Comment on Basic Security for your Website | Loudwhisper
loudwhisper@infosec.pub 3 months agoThanks! I did mention this briefly, although I belong to the school that “since I am anyway banning IPs that fail authentication a few times, it’s not worth changing the port”. I think that it’s a valid thing especially if you ingest logs somewhere, but if you do don’t choose 2222! I have added a link to shodan in the post, which shows that almost everybody who changes port, changes to 2222!
LostXOR@fedia.io 3 months ago
Yeah, I just left my SSH port as 22 since I only use key-based authentication so there's really no security risk. Plus, it's funny going through the logs and looking at all the login attempts.
loudwhisper@infosec.pub 3 months ago
Yep I agree. Especially looking at all the usernames that are tried. I do the same and the only risk come from SSH vulnerabilities. Since nobody would burn a 0-day for SSH (priceless) on my server, unattended upgrades solve this problem too for the most part.
kitnaht@lemmy.world 3 months ago
I mean we just had nvd.nist.gov/vuln/detail/CVE-2024-6387 – so my guess is that you’re updating quite often to be so confident in your unattended upgrades.
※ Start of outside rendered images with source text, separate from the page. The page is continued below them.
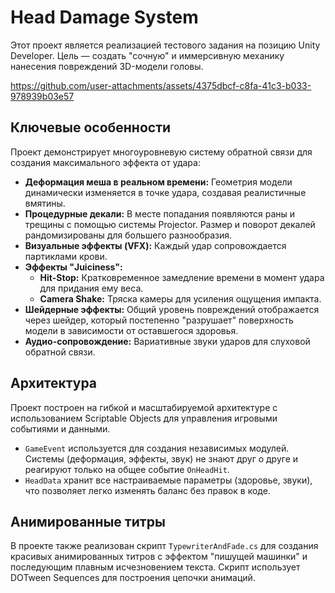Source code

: # Head Damage System

Этот проект является реализацией тестового задания на позицию Unity Developer. Цель — создать "сочную" и иммерсивную механику нанесения повреждений 3D-модели головы.

https://github.com/user-attachments/assets/4375dbcf-c8fa-41c3-b033-978939b03e57


## Ключевые особенности

Проект демонстрирует многоуровневую систему обратной связи для создания максимального эффекта от удара:

*   **Деформация меша в реальном времени:** Геометрия модели динамически изменяется в точке удара, создавая реалистичные вмятины.
*   **Процедурные декали:** В месте попадания появляются раны и трещины с помощью системы Projector. Размер и поворот декалей рандомизированы для большего разнообразия.
*   **Визуальные эффекты (VFX):** Каждый удар сопровождается партиклами крови.
*   **Эффекты "Juiciness":**
    *   **Hit-Stop:** Кратковременное замедление времени в момент удара для придания ему веса.
    *   **Camera Shake:** Тряска камеры для усиления ощущения импакта.
*   **Шейдерные эффекты:** Общий уровень повреждений отображается через шейдер, который постепенно "разрушает" поверхность модели в зависимости от оставшегося здоровья.
*   **Аудио-сопровождение:** Вариативные звуки ударов для слуховой обратной связи.

## Архитектура

Проект построен на гибкой и масштабируемой архитектуре с использованием Scriptable Objects для управления игровыми событиями и данными.

*   `GameEvent` используется для создания независимых модулей. Системы (деформация, эффекты, звук) не знают друг о друге и реагируют только на общее событие `OnHeadHit`.
*   `HeadData` хранит все настраиваемые параметры (здоровье, звуки), что позволяет легко изменять баланс без правок в коде.

## Анимированные титры

В проекте также реализован скрипт `TypewriterAndFade.cs` для создания красивых анимированных титров с эффектом "пишущей машинки" и последующим плавным исчезновением текста. Скрипт использует DOTween Sequences для построения цепочки анимаций.
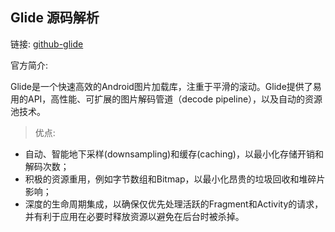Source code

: ## Glide 源码解析

链接: [github-glide](https://github.com/bumptech/glide)

官方简介: 

Glide是一个快速高效的Android图片加载库，注重于平滑的滚动。Glide提供了易用的API，高性能、可扩展的图片解码管道（decode pipeline），以及自动的资源池技术。

> 优点:

- 自动、智能地下采样(downsampling)和缓存(caching)，以最小化存储开销和解码次数；
- 积极的资源重用，例如字节数组和Bitmap，以最小化昂贵的垃圾回收和堆碎片影响；
- 深度的生命周期集成，以确保仅优先处理活跃的Fragment和Activity的请求，并有利于应用在必要时释放资源以避免在后台时被杀掉。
loudwhisper@infosec.pub 3 months ago
Yeah I know (I mentioned it myself in the post), but realistically there is no much you can do besides upgrading. Unattended upgrades kick in once a day and you will install the security patches ASAP. There are also virtual patches (crowdsec has a virtual patch for that CVE), but they might not be very effective.
I argue that VPN software is a smaller attack surface, but the problem still exists (CVEs) for everything you expose.